Galleon Gold Corp. has closed a first tranche of its previously announced private placement for C$3,196,440. Eric Sprott, through 2176423 Ontario Ltd., a corporation that is beneficially owned by him, acquired 20,000,000 Units for an aggregate amount of C$1,000,000. Prior to the Offering, Mr. Sprott beneficially owned and controlled 71,248,950 shares of the Company. As a result of the private placement, Mr. Sprott now beneficially owns and controls 91,248,950 Common Shares and 10,000,000 Warrants of the Company representing approximately 28.8% of the issued and outstanding Common Shares of the Company on a non-diluted basis and approximately 30.9% of the issued and outstanding Common Shares on a partially diluted basis.

The Units were acquired by Sprott for investment purposes. Mr. Sprott has a long-term view of the investment and may acquire additional securities of Galleon Gold including on the open market or through private acquisitions or sell securities of Galleon Gold including on the open market or through private dispositions in the future depending on market conditions, reformulation of plans and/or other relevant factors.

Each Unit consists of one common share in the capital of the Company and one-half of one common share purchase warrant (each whole warrant, a "Warrant"). Each Warrant shall entitle the holder to acquire an additional common share at a price of C$0.075 for a period of 24 months following the closing of the Offering.

Each FT Unit consists of one common share in the capital of the Company which qualifies as a "flow-through share" as defined in subsection 66(15) of the Income Tax Act (Canada) (the "FT Units Shares") and one-half of one common share purchase warrant (each whole warrant, a "FT Unit Warrant"). Each FT Unit Warrant shall entitle the holder to acquire an additional common share at a price of C$0.075 for a period of 24 months following the closing of the Offering.

A copy of Sprott's early warning report will appear on Galleon Gold Profile on SEDAR and may also be obtained by calling Mr. Sprott's office at (416) 945-3294 (200 Bay Street, Suite 2600, Royal Bank Plaza, South Tower, Toronto, Ontario M5J 2J1).

Red Cloud Securities Inc. was acting as finder in connection with the Offering and received a cash commission equal to 6% of the subscribed amount on certain orders under the Offering. In addition, the Company issued to the finder non-transferable finder's warrants, (each a "Finders Warrant") equal to 7% of the Units and FT Units sold on certain orders under the Offering. Each Finder's Warrant is exercisable to purchase one Common Share at a price of $0.05 for a period of 24 months from the issue date.

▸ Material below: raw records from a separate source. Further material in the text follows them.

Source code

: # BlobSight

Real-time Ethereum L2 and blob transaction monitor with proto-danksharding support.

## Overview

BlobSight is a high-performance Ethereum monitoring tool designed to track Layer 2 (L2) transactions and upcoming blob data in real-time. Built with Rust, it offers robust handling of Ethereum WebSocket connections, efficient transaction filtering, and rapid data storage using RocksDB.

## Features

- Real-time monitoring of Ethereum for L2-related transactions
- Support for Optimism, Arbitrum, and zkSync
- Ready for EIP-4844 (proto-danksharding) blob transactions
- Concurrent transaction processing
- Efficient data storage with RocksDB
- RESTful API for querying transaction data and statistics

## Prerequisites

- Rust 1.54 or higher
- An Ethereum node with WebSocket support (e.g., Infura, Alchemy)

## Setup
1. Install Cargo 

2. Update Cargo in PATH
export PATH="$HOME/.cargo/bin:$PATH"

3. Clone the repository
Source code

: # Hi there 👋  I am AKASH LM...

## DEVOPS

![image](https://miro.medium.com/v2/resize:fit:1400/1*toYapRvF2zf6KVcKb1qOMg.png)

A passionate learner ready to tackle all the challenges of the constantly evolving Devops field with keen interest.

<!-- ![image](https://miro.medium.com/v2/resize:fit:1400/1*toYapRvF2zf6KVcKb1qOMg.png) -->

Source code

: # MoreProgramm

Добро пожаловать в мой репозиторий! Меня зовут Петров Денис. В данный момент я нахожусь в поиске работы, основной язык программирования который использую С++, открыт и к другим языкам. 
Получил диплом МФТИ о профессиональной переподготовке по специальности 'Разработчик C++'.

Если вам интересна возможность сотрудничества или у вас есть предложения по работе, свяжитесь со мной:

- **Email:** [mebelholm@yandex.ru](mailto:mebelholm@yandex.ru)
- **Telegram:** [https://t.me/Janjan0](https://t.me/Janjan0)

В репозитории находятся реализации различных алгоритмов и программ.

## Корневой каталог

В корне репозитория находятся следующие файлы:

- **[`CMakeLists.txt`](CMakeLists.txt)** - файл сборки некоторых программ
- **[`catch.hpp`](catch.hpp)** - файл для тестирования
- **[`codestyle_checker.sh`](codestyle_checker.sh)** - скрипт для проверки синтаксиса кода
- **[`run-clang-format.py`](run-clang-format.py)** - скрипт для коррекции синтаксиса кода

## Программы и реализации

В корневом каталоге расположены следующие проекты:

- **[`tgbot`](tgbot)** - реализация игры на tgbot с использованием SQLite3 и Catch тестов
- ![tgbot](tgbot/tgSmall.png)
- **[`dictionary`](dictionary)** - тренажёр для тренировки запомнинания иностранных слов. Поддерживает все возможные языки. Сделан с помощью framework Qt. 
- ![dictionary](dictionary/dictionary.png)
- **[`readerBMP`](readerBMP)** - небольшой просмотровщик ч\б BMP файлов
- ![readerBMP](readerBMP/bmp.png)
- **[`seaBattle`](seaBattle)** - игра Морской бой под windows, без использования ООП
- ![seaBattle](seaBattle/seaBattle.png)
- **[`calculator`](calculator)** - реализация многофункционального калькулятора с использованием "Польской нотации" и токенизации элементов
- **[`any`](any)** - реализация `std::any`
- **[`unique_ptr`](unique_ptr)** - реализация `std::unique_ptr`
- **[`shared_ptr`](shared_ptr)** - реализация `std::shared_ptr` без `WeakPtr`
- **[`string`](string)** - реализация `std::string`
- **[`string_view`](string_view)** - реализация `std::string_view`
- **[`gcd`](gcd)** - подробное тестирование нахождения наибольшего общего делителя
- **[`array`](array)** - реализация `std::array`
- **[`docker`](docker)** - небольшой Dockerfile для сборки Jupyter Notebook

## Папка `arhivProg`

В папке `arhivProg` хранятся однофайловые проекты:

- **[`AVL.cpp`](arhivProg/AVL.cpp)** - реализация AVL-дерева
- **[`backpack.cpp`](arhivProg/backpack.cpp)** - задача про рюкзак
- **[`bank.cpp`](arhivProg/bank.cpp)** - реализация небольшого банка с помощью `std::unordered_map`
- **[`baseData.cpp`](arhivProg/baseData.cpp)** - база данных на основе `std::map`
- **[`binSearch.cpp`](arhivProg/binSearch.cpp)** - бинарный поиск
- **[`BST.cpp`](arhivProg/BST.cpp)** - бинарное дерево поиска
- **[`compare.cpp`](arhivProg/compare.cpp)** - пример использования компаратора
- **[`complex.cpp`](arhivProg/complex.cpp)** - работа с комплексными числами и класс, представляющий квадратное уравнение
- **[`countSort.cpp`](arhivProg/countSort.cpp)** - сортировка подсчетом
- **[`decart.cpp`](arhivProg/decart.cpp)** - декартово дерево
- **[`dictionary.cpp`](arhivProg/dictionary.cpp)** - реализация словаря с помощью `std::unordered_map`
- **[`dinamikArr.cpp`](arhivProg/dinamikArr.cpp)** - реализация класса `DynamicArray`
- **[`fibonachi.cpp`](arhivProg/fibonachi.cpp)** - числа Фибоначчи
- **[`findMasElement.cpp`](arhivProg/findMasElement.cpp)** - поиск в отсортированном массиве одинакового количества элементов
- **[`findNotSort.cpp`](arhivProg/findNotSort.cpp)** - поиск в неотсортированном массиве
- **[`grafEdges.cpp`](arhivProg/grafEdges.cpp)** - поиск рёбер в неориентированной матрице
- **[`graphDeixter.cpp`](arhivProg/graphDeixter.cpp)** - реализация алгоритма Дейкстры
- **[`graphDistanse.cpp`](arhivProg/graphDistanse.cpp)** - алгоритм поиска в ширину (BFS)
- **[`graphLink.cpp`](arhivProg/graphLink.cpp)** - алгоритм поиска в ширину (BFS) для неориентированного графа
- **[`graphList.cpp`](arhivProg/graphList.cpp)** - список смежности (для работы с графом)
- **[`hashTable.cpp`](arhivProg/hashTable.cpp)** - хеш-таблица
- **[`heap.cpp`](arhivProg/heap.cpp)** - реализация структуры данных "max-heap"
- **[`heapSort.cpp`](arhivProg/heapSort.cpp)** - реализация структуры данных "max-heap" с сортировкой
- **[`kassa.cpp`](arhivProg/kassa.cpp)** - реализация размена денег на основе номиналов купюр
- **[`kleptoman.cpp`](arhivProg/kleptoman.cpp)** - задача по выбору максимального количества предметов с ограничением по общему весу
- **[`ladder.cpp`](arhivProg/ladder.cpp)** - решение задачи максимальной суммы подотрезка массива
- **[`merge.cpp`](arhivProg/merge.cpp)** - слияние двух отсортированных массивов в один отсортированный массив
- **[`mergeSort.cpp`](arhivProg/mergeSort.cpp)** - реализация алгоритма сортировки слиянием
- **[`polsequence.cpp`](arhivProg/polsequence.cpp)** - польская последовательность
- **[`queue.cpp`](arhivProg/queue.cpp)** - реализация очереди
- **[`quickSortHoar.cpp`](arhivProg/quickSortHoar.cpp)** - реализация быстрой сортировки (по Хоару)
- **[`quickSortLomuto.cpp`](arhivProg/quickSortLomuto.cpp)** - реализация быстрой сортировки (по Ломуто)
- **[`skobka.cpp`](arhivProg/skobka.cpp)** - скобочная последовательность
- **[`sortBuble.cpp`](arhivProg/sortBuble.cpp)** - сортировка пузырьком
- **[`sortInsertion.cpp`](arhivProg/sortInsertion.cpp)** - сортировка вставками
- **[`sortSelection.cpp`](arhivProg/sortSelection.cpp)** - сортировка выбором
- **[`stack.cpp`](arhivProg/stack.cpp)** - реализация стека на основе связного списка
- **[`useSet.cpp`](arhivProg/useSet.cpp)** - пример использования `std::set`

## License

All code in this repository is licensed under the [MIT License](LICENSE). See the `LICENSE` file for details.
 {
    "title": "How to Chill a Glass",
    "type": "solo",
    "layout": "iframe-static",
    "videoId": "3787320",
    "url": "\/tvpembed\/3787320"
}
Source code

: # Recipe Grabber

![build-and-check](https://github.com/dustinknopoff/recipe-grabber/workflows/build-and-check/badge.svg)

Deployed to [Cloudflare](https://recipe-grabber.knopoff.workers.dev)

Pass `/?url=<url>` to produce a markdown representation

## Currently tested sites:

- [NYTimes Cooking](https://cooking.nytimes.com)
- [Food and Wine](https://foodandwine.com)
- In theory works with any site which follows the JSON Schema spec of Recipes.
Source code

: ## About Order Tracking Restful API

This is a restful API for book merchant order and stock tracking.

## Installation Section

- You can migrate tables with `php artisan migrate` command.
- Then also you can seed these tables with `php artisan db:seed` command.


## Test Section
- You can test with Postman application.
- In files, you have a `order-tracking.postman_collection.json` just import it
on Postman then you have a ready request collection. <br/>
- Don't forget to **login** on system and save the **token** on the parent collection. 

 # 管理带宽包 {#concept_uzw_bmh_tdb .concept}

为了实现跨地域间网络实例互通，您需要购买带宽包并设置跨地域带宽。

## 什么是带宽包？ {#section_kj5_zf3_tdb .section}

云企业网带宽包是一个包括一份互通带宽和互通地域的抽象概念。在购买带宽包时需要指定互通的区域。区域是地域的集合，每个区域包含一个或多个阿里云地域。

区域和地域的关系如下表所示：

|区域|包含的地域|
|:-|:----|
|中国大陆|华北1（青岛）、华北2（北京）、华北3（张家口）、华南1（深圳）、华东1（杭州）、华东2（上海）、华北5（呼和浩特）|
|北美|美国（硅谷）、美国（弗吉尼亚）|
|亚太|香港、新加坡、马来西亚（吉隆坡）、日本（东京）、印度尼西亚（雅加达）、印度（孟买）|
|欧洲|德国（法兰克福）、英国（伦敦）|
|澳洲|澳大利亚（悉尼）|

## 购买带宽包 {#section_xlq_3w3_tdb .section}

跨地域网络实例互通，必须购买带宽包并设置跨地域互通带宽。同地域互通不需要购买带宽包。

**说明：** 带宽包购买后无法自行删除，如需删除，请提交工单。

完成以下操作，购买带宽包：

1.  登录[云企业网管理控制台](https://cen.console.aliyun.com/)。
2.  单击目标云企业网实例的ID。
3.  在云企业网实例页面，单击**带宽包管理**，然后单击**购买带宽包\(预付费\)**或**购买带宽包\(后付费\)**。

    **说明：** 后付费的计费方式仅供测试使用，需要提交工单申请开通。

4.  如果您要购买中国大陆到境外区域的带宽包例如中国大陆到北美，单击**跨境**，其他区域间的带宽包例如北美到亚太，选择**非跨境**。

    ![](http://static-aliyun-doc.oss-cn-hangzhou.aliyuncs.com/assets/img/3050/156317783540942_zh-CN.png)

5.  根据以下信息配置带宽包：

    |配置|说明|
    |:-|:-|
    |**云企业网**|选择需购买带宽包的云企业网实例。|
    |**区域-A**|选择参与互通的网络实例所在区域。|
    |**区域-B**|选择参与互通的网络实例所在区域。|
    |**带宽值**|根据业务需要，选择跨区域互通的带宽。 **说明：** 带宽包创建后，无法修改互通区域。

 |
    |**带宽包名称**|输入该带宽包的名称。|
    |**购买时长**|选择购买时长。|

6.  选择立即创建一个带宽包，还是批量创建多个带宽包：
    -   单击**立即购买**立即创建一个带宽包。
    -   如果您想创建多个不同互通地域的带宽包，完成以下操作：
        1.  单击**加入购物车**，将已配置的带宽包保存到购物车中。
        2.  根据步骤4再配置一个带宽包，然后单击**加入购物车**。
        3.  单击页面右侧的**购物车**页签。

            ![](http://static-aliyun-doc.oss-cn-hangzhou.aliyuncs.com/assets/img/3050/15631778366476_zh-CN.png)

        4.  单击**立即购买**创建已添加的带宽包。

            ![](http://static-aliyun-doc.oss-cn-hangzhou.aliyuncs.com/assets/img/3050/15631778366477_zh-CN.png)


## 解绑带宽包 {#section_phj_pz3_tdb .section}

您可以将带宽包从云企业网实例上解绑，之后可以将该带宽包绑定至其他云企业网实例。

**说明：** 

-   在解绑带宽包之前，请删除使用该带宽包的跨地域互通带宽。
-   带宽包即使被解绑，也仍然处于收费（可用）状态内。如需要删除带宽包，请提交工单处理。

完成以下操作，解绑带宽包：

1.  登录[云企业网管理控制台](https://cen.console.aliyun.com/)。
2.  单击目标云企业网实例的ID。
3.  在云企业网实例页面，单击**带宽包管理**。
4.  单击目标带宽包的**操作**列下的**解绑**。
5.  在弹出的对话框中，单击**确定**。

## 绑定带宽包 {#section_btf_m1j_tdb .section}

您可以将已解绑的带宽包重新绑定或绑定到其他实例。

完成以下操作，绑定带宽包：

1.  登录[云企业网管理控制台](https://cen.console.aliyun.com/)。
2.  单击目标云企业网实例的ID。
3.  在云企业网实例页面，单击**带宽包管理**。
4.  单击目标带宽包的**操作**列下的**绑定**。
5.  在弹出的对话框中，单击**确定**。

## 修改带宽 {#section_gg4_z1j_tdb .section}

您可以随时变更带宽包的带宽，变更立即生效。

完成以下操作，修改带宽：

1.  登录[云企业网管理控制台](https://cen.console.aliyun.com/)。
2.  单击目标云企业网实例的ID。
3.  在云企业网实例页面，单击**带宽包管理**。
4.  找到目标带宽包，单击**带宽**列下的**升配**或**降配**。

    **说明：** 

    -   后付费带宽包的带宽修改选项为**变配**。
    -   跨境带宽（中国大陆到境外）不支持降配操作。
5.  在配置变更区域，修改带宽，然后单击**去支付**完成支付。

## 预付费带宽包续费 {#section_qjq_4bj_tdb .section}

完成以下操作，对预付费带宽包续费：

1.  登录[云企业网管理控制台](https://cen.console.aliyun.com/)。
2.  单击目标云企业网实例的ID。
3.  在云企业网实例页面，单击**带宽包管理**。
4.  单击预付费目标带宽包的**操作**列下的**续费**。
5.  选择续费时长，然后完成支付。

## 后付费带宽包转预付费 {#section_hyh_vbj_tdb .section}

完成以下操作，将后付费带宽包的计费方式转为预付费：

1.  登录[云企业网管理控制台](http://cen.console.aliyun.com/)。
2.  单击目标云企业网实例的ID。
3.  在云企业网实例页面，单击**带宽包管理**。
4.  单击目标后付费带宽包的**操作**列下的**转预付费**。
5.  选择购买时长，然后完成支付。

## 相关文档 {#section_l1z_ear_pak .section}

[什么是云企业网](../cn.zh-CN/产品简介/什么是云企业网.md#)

The Company may complete one or more additional tranches of the Offering. The net proceeds from the sale of the Units will be used for exploration and general working capital purposes. The proceeds from the sale of FT Units will be used to incur "Canadian exploration expenses" and will qualify as "flow-through mining expenditures" (the "Qualifying Expenditures"), as defined in subsection 127(9) of the Income Tax Act (Canada). The Company intends to renounce the Qualifying Expenditures to subscribers of FT Units for the fiscal year ended December 31, 2020.

Certain insiders, directors and officers of the Company subscribed for an aggregate of 3,640,000 Units and 463,650 FT Units under the Offering on the same terms as arm's length investors. The participation of the insiders, directors and officers in the Offering constitutes a "related party transaction" for the purposes of Multilateral Instrument 61-101 - Protection of Minority Security Holders in Special Transactions ("MI 61-101"). The Company is exempt from the requirements to obtain a formal evaluation or minority shareholder approval in connection with the insider participation in reliance on sections 5.5 (a) and 5.7 (1) (a) of MI 61-101, as neither the fair market value of the securities issued, nor the fair market value of the consideration for the securities issued exceeds 25% of the Company's market capitalization as calculated in accordance with MI 61-101. The Company did not file a material change report containing all of the disclosure required by MI-61-101 more than 21 days before the expected closing date of the Offering as the aforementioned insider participation had not been confirmed at that time and the Company wished to close the Offering as expeditiously as possible.